A proposta agradou a toda a multidão. Então escolheram Estêvão, homem cheio de fé e do Espírito Santo; e também Felipe, Prócoro, Nicanor, Timon, Pármenas e Nicolau de Antioquia, um pagão que seguia a religião dos judeus. Eles foram apresentados aos apóstolos, que oraram e impuseram as mãos sobre eles (v. 6).

A assembleia elege e propõe nomes, todos eles gregos; Nicolau era “um pagão que seguia a religião dos judeus”, lit. “um prosélito” (cf. 2,11), ou seja, recém convertido e circuncidado). Os apóstolos, “oraram e impuseram as mãos sobre eles” (v. 6; cf. 13,3; 1Tm 4,14), lhes transmitiram assim o encargo e a graça para cumpri-lo.

O número é “sete” (cf. os sete dias da criação em Gn 1; os setenta (e dois) povos em Gn 10 e discípulos além dos apóstolos em Lk 10,1), corrente em grupos judeus e diferente dos “doze”. As qualidades requeridas são “boa fama, repletos do Espírito e de sabedoria/prudência” (v. 3; cf. Ex 28,3; Is 11,3). A ordenação, escolha e dedicação dos sete diáconos se parece com a escolha dos setenta colaboradores de Moisés que partilhavam do seu “espírito” (Ex 18,13-26; Nm 11).

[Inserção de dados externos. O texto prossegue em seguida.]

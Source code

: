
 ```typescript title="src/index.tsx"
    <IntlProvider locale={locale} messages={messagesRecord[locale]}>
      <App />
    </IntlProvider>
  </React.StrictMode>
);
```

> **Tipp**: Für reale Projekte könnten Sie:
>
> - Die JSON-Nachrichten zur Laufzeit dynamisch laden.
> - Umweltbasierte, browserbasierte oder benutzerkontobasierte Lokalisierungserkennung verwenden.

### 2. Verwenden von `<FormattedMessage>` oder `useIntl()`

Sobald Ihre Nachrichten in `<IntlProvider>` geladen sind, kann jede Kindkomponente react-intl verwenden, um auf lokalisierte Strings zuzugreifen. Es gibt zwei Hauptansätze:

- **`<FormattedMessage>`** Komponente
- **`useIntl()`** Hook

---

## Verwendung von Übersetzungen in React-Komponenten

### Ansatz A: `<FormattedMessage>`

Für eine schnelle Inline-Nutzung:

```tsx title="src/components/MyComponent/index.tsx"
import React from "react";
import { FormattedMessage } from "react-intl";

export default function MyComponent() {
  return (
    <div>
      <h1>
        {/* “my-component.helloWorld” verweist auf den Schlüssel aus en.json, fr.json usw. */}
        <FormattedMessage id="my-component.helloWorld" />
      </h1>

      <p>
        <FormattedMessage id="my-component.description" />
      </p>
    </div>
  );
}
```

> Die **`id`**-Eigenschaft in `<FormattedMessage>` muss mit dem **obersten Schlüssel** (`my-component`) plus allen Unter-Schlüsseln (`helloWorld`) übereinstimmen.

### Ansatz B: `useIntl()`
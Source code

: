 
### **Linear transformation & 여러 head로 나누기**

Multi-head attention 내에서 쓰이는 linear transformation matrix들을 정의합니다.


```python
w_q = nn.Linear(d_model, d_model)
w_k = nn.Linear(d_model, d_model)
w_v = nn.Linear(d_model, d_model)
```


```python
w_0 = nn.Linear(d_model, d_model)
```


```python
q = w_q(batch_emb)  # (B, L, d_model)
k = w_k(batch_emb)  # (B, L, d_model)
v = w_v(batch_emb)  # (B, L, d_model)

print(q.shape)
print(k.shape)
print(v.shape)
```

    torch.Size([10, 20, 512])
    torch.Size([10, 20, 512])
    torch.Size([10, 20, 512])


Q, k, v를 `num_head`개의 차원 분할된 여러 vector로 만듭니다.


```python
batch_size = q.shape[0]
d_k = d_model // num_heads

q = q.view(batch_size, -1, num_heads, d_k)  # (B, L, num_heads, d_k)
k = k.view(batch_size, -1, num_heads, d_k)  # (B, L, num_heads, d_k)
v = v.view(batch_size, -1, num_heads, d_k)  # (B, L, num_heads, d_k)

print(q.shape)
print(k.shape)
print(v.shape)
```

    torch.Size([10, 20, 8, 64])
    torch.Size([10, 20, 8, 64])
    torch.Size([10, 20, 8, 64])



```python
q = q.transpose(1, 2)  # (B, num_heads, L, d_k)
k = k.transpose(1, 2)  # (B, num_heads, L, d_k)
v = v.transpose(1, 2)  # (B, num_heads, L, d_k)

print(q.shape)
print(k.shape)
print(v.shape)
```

Entretanto, a Palavra do Senhor se espalhava. O número dos discípulos crescia muito em Jerusalém, e grande multidão de sacerdotes judeus aceitava a fé (v. 7).

O estranho é que não vemos esses sete homens “servindo a mesa”, mas “pregando a palavra” (Estêvão em 6,8-7,60; Filipe em 8,5-40 que em 21,8 é chamado de “evangelista”), como se fossem uma instância subordinada aos doze para dirigir os helenistas. Com a criação deste novo ministério o incidente fica resolvido, e o narrador o indica noticiando o contínuo crescimento da comunidade; personificando a “Palavra” ou mensagem, diz que “crescia” (v. 7; 12,24; 19,20; cf. 2,41). Até das fileiras dos inimigos acérrimos, a classe sacerdotal, brotavam conversões ao cristianismo.

2ª Leitura: 1Pd 2,4-9

A 2ª leitura de hoje fala sobre a Igreja como “povo de Deus” (palavra chave no Concílio Vaticano II; cf. LG 2) e está empregada de reminiscências de Ex 19. A Bíblia de Jerusalém (p. 2272) comenta: O povo santo de outrora constituiu-se junto do Sinai, mas não podia aproximar-se dele. O novo povo de Deus constituiu-se junto de outra rocha, a pedra, de que podemos aproximar-nos (v. 4). Da mesma maneira, aos sacríficos que tinham selado a aliança antiga (Ex 24,5-8) sobrepõem-se os sacrifícios espirituais dos cristãos (v. 6).

Aproximai-vos do Senhor, pedra viva, rejeitada pelos homens, mas escolhida e honrosa aos olhos de Deus. Do mesmo modo, também vós, como pedras vivas, formai um edifício espiritual, um sacerdócio santo, a fim de oferecerdes sacrifícios espirituais, agradáveis a Deus, por Jesus Cristo (vv. 4-5).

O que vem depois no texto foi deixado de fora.